In the early 1800’s a work day was a minimum of 10 hours but typically closer to 16 hours and employees were expected to be at their jobs 6 days a week. This was a regular work week, there was no overtime. The early 1800’s was the era when the idea of unionism really began to take hold, and it was Robert Owen who first raised the demand for a regular work day to be ten hours but soon changed that to 8 hours when he coined the phrase, “Eight hours’ labour, Eight hours’ recreation, Eight hours’ rest.” The idea gained momentum and became a general demand of most unions by the 1850’s.
This regiment of six consecutive 8 hour days went on for another half a century before workers began to win the right to have a weekend. Having Saturday and Sunday off each week did not become a reasonable request until the 1920’s. In my workplace the maintenance department works four ten hour shifts as a way of getting a three day weekend while still working 40 hours a week. I look at this as a positive movement and believe we will one day get to a 32 hour workweek consisting of four eight hour days but it is a dangerous game as many of the employees are working their days off for extra overtime. Some of these guys are now working six ten hour days in a row (or more) and it does give the employer fuel to suggest that this is normal and we really should be working this amount… for straight time. A fight was had for our right to work a reasonable working day and have a leisurely weekend; we best be careful not to abuse it.
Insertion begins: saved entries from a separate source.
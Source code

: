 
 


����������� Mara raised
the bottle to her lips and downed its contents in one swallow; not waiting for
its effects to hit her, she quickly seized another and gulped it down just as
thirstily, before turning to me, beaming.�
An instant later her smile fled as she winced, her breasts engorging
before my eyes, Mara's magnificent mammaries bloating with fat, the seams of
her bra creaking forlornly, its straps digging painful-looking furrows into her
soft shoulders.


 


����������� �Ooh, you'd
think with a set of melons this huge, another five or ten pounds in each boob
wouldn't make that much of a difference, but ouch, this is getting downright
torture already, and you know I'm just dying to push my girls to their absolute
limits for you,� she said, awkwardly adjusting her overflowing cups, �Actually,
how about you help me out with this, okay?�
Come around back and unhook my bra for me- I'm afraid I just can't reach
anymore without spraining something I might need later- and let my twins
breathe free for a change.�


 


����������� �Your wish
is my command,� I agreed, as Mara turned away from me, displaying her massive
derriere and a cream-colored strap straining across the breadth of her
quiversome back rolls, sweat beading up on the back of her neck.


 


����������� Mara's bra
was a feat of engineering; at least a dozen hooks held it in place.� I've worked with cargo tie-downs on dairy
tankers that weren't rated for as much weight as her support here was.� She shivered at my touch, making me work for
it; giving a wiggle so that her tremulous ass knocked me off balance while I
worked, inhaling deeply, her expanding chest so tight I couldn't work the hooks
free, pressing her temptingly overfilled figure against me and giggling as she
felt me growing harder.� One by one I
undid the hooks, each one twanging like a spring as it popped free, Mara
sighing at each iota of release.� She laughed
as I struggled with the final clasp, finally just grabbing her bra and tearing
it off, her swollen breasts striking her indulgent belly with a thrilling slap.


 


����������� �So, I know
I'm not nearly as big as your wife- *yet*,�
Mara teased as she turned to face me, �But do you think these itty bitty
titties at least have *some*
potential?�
Workplace safety was seemingly non-existent in the 1800’s, countless mining explosions killed thousands of people and employers would just simply hire more people as they seemed to be indispensable. Over 5000 workers died building the Canadian Pacific Railroad and if that isn’t depressing enough for the workplace situation of that time, all of these men were Chinese working for around a dollar a day and being treated worse than animals. Last year in BC we lost 122 workers in workplace accidents and illnesses. This is still far too many however it is huge improvement from the days of building the railroad. We have also won equality in the workplace so that an immigrant or minority will be treated no different than anyone else.
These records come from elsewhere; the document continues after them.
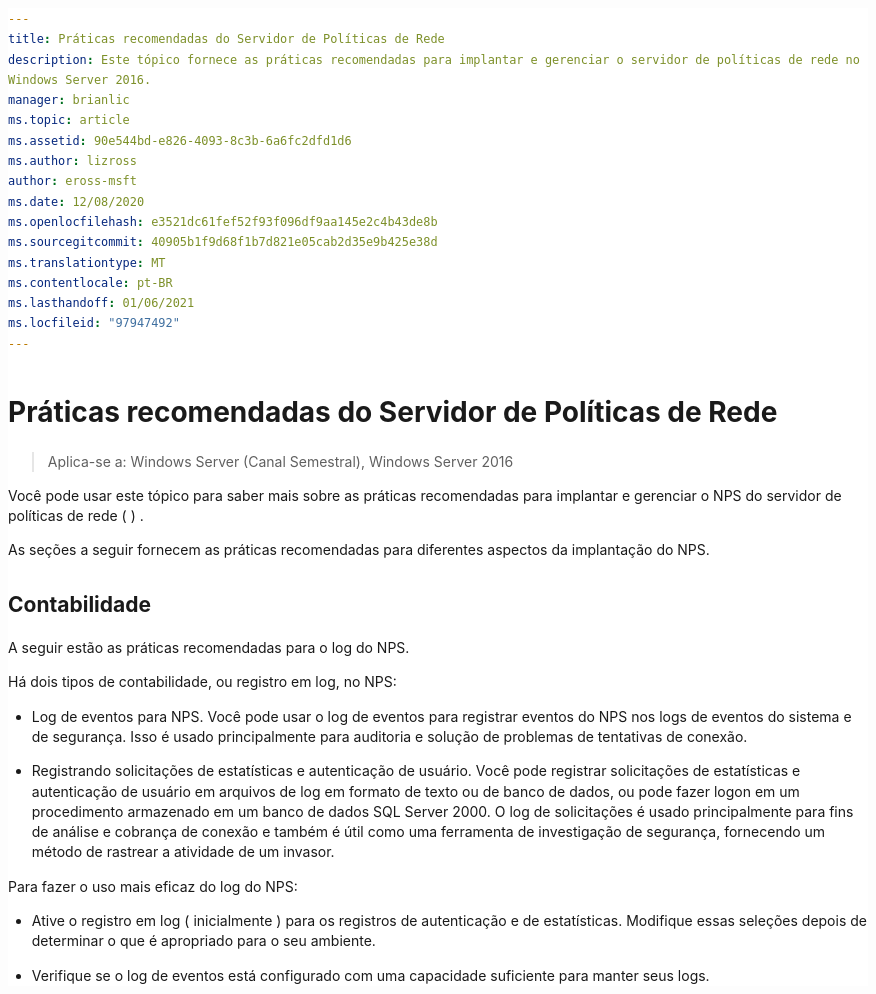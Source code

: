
 ```yaml
---
title: Práticas recomendadas do Servidor de Políticas de Rede
description: Este tópico fornece as práticas recomendadas para implantar e gerenciar o servidor de políticas de rede no Windows Server 2016.
manager: brianlic
ms.topic: article
ms.assetid: 90e544bd-e826-4093-8c3b-6a6fc2dfd1d6
ms.author: lizross
author: eross-msft
ms.date: 12/08/2020
ms.openlocfilehash: e3521dc61fef52f93f096df9aa145e2c4b43de8b
ms.sourcegitcommit: 40905b1f9d68f1b7d821e05cab2d35e9b425e38d
ms.translationtype: MT
ms.contentlocale: pt-BR
ms.lasthandoff: 01/06/2021
ms.locfileid: "97947492"
---
```

# <a name="network-policy-server-best-practices"></a>Práticas recomendadas do Servidor de Políticas de Rede

>Aplica-se a: Windows Server (Canal Semestral), Windows Server 2016

Você pode usar este tópico para saber mais sobre as práticas recomendadas para implantar e gerenciar o NPS do servidor de políticas de rede \( \) .

As seções a seguir fornecem as práticas recomendadas para diferentes aspectos da implantação do NPS.

## <a name="accounting"></a>Contabilidade

A seguir estão as práticas recomendadas para o log do NPS.

Há dois tipos de contabilidade, ou registro em log, no NPS:

- Log de eventos para NPS. Você pode usar o log de eventos para registrar eventos do NPS nos logs de eventos do sistema e de segurança. Isso é usado principalmente para auditoria e solução de problemas de tentativas de conexão.

- Registrando solicitações de estatísticas e autenticação de usuário. Você pode registrar solicitações de estatísticas e autenticação de usuário em arquivos de log em formato de texto ou de banco de dados, ou pode fazer logon em um procedimento armazenado em um banco de dados SQL Server 2000. O log de solicitações é usado principalmente para fins de análise e cobrança de conexão e também é útil como uma ferramenta de investigação de segurança, fornecendo um método de rastrear a atividade de um invasor.

Para fazer o uso mais eficaz do log do NPS:

- Ative o registro em log \( inicialmente \) para os registros de autenticação e de estatísticas. Modifique essas seleções depois de determinar o que é apropriado para o seu ambiente.

- Verifique se o log de eventos está configurado com uma capacidade suficiente para manter seus logs.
The road ahead is uncertain, but exciting! Workers of the 1800’s would have never imagined a workweek that was reduced to just 40 hours, they never knew what a weekend was. Job selection was extremely prejudiced and workers were unsure if they would even make it home alive at the end of the day. We have come a long way and Unionism has prevailed. Even if we may feel slightly defeated in recent years, hold your head high and keep on dreaming. I have heard talk of dreamers representing the case for a 30 hour work week, and another for zero accidents; its dreams like these that will take us to the next revolution.